# [PROBLEM TO WORK ON]
Repeat the following entries exactly, excluding pictures.

[PROVIDED RECORDS Boundary: Start]

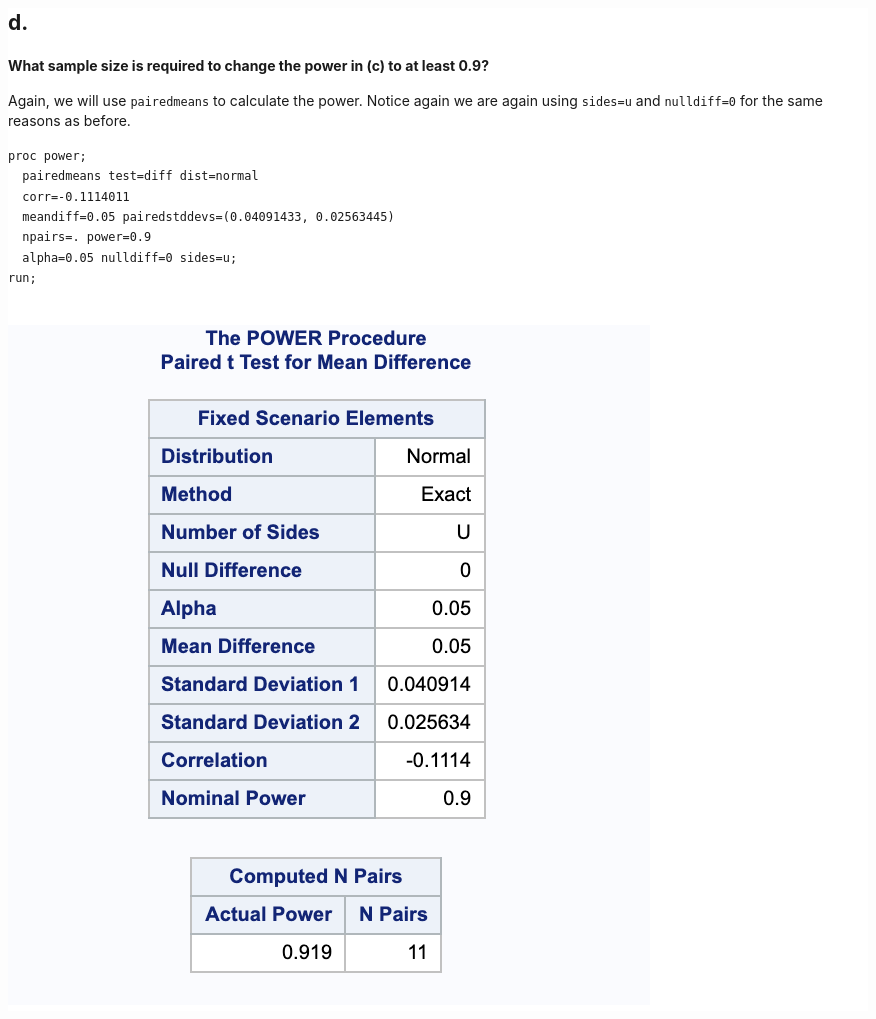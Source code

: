 ## d.
**What sample size is required to change the power in (c) to at least 0.9?**

Again, we will use `pairedmeans` to calculate the power. Notice again we are again using `sides=u` and `nulldiff=0` for the same reasons as before.

```
proc power;
  pairedmeans test=diff dist=normal
  corr=-0.1114011 
  meandiff=0.05 pairedstddevs=(0.04091433, 0.02563445)
  npairs=. power=0.9
  alpha=0.05 nulldiff=0 sides=u;
run;
```

![n](../img/post_img/2019-09-08-ST703-Hypothesis-Testing-Homework/4.11d_n.png)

[PROVIDED RECORDS Boundary: End]

# [RESPONSE AREA]
Source code

: ## d.
**What sample size is required to change the power in (c) to at least 0.9?**

Again, we will use `pairedmeans` to calculate the power. Notice again we are again using `sides=u` and `nulldiff=0` for the same reasons as before.

```
proc power;
  pairedmeans test=diff dist=normal
  corr=-0.1114011 
  meandiff=0.05 pairedstddevs=(0.04091433, 0.02563445)
  npairs=. power=0.9
  alpha=0.05 nulldiff=0 sides=u;
run;
```

![n](../img/post_img/2019-09-08-ST703-Hypothesis-Testing-Homework/4.11d_n.png)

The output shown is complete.